On a wing and a chaise




The much discussed topic in this household as to whether to re-cover or replace the wing chairs in the main bedroom has finally been concluded. The wing chairs and their footstools have been given a new home with some nice neighbours, and they have been replaced by these chaises.

The chaises are covered in a raspberry coloured polycotton mix, and they are accompanied by cushions in candy stripes. The wing chairs have certainly served their purpose, and were orginally made to my order more than twenty years ago, during which time they have been re-covered five times, and travelled from Hong Kong to Edinburgh to Bangkok. Could they perhaps be the world's best-travelled wing chairs? Their new owners work at the Raffles Design Institute, so it is conceivable that they may end up being re-covered again as a project for a student in interior design.



Whilst I am sad to see them go, my tendency to be almost horizontal during my television viewing, means that the new design is much more suitable. This change has also meant other changes, as is usual. The Georgian galleried tables that were used with the wing chairs have now been transferred to the sitting room, replacing the pair of perspex tables that housed an obelisk in one and an armillary in the other. These perspex tables are now either side of the chaises, handy for those essentials, like cocktails, TV remotes, DVDs and reading glasses.

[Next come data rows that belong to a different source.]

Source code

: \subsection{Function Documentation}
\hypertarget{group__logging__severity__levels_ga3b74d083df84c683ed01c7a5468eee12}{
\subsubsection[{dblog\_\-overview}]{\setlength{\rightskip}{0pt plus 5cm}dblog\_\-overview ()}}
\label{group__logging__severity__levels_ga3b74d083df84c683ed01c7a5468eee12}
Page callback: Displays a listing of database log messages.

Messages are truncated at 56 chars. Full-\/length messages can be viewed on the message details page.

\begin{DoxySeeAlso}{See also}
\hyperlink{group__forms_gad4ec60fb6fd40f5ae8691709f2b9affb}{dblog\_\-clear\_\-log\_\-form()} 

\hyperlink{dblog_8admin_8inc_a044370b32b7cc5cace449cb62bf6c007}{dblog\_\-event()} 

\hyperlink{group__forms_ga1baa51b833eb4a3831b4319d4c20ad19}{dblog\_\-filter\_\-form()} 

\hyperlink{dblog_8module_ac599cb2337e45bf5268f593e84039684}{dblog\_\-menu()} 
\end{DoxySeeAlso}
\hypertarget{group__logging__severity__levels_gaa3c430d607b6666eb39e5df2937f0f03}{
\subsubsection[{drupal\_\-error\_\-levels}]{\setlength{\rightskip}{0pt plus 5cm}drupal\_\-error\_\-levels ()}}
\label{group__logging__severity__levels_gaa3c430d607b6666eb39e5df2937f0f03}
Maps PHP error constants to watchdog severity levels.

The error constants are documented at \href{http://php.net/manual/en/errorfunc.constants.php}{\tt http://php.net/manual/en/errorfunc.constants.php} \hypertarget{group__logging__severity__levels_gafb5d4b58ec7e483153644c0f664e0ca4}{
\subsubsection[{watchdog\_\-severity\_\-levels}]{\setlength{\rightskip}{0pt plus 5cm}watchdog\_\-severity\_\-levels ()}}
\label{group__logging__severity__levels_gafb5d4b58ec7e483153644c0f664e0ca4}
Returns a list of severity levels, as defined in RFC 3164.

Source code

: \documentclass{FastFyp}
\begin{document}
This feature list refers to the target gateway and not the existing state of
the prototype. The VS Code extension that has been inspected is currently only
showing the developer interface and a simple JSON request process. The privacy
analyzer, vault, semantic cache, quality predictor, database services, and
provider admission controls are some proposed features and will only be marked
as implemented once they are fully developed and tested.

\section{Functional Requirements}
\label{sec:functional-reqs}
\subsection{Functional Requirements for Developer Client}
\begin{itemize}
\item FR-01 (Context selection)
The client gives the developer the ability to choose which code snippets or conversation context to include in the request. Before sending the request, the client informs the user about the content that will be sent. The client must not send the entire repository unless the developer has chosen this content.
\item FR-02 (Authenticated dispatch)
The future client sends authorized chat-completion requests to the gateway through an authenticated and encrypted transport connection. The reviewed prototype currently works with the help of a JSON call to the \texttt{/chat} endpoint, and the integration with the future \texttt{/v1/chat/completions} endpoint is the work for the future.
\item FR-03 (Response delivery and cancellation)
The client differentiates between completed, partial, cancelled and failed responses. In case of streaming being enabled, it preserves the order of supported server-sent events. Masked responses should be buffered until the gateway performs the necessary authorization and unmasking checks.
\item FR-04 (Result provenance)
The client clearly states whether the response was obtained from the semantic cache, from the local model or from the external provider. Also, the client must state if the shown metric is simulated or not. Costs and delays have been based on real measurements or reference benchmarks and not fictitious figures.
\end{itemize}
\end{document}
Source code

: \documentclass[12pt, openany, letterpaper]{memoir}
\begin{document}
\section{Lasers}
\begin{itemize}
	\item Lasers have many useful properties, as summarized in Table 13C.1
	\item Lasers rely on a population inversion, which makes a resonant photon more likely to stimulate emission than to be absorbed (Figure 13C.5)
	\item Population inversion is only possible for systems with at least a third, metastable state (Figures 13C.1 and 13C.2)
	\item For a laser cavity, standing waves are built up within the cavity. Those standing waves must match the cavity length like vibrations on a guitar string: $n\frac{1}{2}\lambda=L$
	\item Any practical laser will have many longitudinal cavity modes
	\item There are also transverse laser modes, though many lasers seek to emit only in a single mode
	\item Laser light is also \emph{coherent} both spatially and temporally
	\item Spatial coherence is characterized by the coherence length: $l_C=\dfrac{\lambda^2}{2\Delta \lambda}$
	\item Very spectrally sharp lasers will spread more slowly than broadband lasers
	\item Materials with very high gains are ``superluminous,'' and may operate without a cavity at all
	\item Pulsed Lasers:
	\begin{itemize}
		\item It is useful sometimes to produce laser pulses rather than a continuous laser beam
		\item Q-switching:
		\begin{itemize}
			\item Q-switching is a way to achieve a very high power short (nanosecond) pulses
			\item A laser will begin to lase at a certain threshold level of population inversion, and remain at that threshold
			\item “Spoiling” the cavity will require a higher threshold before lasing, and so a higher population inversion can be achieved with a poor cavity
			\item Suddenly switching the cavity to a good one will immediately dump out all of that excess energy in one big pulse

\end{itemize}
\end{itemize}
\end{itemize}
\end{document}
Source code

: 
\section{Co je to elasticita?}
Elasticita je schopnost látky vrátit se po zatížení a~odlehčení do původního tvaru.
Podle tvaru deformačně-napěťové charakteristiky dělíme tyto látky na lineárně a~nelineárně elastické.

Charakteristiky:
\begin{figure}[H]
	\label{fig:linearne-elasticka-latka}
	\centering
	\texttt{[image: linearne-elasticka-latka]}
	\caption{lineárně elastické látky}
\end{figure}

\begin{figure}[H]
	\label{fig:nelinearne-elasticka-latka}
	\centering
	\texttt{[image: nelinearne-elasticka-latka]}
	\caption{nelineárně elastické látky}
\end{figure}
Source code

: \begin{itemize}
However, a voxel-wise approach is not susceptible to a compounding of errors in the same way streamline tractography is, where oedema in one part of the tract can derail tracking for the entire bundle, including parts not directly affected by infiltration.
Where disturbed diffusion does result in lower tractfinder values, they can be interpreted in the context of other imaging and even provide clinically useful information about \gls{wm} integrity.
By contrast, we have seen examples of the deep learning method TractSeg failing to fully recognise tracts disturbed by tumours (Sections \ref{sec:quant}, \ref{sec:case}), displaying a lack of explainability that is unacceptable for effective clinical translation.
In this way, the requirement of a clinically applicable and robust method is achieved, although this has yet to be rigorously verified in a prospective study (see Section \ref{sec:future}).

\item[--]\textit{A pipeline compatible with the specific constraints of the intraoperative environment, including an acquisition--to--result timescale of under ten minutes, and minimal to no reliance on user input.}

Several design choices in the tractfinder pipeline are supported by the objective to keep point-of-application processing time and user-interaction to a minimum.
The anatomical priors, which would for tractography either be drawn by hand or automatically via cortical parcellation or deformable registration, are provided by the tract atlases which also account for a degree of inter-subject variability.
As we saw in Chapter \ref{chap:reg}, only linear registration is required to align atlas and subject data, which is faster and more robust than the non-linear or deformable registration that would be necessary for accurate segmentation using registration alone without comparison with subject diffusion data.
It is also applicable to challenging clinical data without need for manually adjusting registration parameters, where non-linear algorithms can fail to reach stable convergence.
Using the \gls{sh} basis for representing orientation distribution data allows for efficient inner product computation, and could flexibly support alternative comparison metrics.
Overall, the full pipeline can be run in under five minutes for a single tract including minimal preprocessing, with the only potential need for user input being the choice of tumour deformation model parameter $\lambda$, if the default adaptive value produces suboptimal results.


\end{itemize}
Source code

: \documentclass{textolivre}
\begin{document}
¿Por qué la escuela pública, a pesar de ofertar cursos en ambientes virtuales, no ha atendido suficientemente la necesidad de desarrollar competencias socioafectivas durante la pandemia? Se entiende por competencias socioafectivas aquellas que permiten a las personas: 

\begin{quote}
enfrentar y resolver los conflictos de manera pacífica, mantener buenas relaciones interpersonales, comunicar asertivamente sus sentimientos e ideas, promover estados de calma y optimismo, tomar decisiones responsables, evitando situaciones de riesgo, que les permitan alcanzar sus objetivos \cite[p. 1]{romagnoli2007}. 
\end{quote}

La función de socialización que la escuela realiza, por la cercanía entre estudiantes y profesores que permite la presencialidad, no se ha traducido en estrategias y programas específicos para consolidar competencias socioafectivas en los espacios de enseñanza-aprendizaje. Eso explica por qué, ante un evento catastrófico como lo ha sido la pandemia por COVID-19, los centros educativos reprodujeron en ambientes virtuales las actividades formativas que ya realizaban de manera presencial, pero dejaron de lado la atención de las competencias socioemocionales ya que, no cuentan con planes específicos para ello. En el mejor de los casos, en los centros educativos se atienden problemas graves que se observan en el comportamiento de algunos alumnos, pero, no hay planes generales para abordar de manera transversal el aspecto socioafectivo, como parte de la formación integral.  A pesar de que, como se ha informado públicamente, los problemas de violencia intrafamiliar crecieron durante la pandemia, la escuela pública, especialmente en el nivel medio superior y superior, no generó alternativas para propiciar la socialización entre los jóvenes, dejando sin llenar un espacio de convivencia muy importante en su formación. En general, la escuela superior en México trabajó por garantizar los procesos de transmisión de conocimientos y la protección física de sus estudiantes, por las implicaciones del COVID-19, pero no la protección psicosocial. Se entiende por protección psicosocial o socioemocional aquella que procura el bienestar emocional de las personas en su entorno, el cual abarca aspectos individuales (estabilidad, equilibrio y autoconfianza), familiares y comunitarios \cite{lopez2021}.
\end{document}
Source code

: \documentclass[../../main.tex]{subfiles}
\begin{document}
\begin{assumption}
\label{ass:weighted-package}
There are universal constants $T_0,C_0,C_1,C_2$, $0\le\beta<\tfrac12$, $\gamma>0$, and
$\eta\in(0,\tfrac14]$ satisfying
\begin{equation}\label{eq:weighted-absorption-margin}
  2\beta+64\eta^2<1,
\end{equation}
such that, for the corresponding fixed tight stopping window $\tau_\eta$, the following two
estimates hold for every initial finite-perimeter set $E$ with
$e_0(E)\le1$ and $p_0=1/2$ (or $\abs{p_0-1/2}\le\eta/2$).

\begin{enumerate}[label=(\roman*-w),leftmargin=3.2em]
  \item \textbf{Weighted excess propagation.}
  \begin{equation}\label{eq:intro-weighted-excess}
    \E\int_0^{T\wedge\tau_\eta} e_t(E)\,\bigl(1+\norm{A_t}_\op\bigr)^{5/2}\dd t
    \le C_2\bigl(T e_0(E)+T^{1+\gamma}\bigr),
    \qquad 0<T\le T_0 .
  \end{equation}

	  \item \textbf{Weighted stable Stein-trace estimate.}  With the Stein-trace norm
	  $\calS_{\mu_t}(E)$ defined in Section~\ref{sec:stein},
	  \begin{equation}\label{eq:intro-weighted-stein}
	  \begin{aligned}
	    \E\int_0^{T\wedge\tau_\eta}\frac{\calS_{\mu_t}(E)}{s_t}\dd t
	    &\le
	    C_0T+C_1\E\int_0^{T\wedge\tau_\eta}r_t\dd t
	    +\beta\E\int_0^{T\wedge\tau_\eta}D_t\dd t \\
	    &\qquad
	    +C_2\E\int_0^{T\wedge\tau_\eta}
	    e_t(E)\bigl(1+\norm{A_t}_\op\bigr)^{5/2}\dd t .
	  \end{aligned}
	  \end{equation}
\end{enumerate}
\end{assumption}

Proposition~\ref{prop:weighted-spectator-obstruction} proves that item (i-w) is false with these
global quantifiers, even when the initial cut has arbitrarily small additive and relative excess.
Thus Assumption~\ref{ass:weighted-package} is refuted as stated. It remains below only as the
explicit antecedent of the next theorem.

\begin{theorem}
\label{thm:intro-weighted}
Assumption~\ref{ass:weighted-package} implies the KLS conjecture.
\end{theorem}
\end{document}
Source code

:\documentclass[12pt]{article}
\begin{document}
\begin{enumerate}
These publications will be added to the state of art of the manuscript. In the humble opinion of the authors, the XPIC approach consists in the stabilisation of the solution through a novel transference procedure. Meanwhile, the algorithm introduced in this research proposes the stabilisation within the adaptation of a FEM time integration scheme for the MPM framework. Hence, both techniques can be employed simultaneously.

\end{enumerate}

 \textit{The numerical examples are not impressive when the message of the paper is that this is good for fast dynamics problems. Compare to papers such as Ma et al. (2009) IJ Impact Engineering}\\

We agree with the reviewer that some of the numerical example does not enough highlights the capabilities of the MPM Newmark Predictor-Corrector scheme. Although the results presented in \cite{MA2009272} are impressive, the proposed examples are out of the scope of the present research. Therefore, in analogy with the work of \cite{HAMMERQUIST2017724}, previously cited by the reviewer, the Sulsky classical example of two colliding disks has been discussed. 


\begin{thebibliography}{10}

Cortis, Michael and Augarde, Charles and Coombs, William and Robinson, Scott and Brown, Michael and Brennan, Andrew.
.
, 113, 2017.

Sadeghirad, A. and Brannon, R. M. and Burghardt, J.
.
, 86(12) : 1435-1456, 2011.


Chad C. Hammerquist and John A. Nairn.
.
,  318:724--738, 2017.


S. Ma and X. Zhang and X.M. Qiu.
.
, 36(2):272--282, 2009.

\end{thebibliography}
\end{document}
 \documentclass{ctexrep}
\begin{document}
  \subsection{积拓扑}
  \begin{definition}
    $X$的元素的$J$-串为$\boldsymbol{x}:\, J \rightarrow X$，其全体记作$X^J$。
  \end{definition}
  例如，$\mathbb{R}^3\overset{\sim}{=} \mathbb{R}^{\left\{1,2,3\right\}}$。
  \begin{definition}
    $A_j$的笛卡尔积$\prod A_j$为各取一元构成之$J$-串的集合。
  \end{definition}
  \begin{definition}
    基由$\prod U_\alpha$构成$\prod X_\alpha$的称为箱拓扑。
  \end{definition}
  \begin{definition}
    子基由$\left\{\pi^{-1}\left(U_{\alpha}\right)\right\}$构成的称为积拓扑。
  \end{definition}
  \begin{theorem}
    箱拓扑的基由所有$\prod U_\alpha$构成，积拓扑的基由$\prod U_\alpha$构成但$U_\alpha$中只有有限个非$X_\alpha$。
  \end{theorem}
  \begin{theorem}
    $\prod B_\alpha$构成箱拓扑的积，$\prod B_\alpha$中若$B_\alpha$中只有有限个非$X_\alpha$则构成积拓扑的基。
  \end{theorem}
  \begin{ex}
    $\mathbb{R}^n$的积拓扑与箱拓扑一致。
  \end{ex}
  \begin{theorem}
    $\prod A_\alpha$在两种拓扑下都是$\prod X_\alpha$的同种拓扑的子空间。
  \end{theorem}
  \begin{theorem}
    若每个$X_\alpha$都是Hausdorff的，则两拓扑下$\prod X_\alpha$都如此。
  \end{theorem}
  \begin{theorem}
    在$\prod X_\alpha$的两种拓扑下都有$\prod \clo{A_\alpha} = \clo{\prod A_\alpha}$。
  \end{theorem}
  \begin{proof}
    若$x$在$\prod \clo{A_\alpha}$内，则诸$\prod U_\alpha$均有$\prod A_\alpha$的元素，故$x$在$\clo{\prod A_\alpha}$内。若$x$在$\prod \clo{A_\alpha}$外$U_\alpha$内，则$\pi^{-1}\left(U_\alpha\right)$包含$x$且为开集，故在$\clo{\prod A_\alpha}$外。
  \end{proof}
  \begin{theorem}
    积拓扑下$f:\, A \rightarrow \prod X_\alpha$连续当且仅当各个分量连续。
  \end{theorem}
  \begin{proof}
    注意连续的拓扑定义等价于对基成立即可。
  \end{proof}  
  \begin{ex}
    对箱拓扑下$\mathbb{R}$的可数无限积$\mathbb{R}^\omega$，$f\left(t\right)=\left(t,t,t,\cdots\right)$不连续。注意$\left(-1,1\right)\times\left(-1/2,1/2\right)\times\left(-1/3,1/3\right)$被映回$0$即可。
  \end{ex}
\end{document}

The new scheme is much more minimalist, and will doubtless take time to get used to. Since these original pictures were taken, when the room was first decorated, there has been a rearrangement of pictures, so that there is a grouping of architectural prints above the bed, and a large oil painting by the Thai artist Mitree Parahom, which was partially obscured by the wing chairs. It may be that it will be changed with the other large oil painting in the hallway. Like most decorators, I find schemes need to be bedded down, (pun intended, as it's a bedroom), and changing ideas is an exercise I find quite enjoyable.